[Task input]
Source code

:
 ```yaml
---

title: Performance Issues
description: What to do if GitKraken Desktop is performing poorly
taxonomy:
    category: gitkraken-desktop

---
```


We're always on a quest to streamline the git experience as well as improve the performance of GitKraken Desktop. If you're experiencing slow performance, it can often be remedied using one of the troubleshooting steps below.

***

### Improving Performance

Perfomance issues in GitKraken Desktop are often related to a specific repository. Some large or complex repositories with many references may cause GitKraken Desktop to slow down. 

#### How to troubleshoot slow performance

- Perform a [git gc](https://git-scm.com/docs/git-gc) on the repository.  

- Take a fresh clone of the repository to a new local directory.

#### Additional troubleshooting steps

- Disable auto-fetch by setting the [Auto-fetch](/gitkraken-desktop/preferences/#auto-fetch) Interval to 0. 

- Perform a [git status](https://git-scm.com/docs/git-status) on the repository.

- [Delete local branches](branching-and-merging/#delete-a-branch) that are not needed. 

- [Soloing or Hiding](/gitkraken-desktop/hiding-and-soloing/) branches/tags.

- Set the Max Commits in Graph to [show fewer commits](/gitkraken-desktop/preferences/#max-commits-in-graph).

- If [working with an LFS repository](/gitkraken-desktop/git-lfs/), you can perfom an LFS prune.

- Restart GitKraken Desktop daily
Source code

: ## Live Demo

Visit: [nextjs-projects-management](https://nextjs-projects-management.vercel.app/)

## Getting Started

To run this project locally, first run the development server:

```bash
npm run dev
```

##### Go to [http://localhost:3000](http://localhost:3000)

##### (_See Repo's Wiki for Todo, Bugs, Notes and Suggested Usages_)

---

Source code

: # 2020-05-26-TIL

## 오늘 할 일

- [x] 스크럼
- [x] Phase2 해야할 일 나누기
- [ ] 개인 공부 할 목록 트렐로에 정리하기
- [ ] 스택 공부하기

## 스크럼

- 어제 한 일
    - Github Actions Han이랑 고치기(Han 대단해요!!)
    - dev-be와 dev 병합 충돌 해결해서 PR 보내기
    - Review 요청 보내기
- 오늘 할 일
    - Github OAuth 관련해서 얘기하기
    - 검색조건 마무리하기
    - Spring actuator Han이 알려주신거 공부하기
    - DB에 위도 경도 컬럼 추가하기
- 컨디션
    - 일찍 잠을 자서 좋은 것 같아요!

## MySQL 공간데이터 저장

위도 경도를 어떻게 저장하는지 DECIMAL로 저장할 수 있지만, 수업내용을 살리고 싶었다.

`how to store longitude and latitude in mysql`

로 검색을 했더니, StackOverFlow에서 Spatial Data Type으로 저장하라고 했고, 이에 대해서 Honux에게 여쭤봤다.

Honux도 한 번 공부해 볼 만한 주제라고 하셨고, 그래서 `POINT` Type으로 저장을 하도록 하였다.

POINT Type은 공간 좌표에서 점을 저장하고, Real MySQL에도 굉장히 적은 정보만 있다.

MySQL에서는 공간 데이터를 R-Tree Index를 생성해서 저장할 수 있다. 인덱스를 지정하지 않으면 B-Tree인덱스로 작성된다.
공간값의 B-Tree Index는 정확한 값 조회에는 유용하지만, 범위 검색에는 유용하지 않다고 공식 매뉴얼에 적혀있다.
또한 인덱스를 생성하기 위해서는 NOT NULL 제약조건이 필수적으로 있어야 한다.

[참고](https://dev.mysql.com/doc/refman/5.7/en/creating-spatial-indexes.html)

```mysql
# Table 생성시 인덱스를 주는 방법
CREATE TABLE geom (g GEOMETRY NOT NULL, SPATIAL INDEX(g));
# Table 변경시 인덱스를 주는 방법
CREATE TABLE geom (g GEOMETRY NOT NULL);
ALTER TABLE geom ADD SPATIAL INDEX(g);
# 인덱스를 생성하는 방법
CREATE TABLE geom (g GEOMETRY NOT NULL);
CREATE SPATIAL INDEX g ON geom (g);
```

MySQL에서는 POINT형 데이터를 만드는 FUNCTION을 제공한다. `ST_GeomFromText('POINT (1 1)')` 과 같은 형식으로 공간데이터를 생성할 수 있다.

[Your assignment]
When a line in the material above holds the word "https", copy that line.

[Solution]
- Perform a [git gc](https://git-scm.com/docs/git-gc) on the repository.  
- Perform a [git status](https://git-scm.com/docs/git-status) on the repository.
Visit: [nextjs-projects-management](https://nextjs-projects-management.vercel.app/)
[참고](https://dev.mysql.com/doc/refman/5.7/en/creating-spatial-indexes.html)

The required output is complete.